Description of outputs

TaRTLEt outputs data on two layers of abstraction: single-condition convolution peaks, and cross-condition peak clusters. At each level, TaRTLEt generates both tabular output on each feature and plots of each riboswitch locus. For each candidate peak in the convolution, the single-condition tabular output (peak_log.csv) captures the riboswitch locus, the RNA-seq dataset, the location and shape of the peak, the “noise set” of comparator peaks, TaRTLEt’s pass/fail call for that peak as a candidate transcription termination event, and the reason for that call. Single-condition locus plots are sorted into pass/ and fail/ subdirectories, where pass/ contains locus plots for all conditions in which any peak, regardless of location within the locus, was called as a transcription termination event. A sample locus plot of the molybdenum cofactor (MOCO) riboswitch from E. coli is shown in Fig. 4; for a sample peak log, see Table S1.
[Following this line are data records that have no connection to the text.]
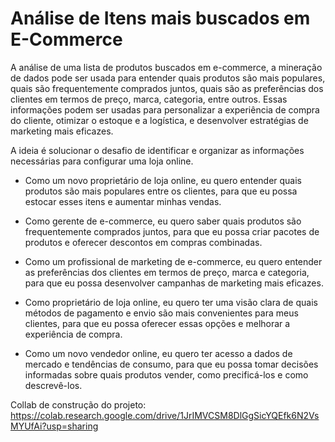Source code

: # Análise de Itens mais buscados em E-Commerce
 
A análise de uma lista de produtos buscados em e-commerce, a mineração de dados pode ser usada para entender quais produtos são mais populares, quais são frequentemente comprados juntos, quais são as preferências dos clientes em termos de preço, marca, categoria, entre outros. Essas informações podem ser usadas para personalizar a experiência de compra do cliente, otimizar o estoque e a logística, e desenvolver estratégias de marketing mais eficazes.

A ideia é solucionar o desafio de identificar e organizar as informações necessárias para configurar uma loja online.

* Como um novo proprietário de loja online, eu quero entender quais produtos são mais populares entre os clientes, para que eu possa estocar esses itens e aumentar minhas vendas.
 
* Como gerente de e-commerce, eu quero saber quais produtos são frequentemente comprados juntos, para que eu possa criar pacotes de produtos e oferecer descontos em compras combinadas.

* Como um profissional de marketing de e-commerce, eu quero entender as preferências dos clientes em termos de preço, marca e categoria, para que eu possa desenvolver campanhas de marketing mais eficazes.

* Como proprietário de loja online, eu quero ter uma visão clara de quais métodos de pagamento e envio são mais convenientes para meus clientes, para que eu possa oferecer essas opções e melhorar a experiência de compra.

* Como um novo vendedor online, eu quero ter acesso a dados de mercado e tendências de consumo, para que eu possa tomar decisões informadas sobre quais produtos vender, como precificá-los e como descrevê-los.


Collab de construção do projeto: https://colab.research.google.com/drive/1JrIMVCSM8DlGgSicYQEfk6N2VsMYUfAi?usp=sharing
At the level of cross-condition cluster comparisons, TaRTLEt records each cluster’s mean and variance test statistics in cluster_stats.csv, then uses this file in conjunction with peak_log.csv to generate a summary peak plot that allows easy inspection of condition-dependent modulation of transcription termination efficiency near the 3′ ends of all riboswitches in the dataset. Figure 5 shows a sample summary peak plot. The user may simply scan the summary peak plot to identify loci in which a cluster was marked significant (*), optionally using the locus plots to identify particular experimental conditions that evoked a change in riboswitch transcription termination efficiency (at loci identified as modulating transcription termination) or to spot-check peak call quality.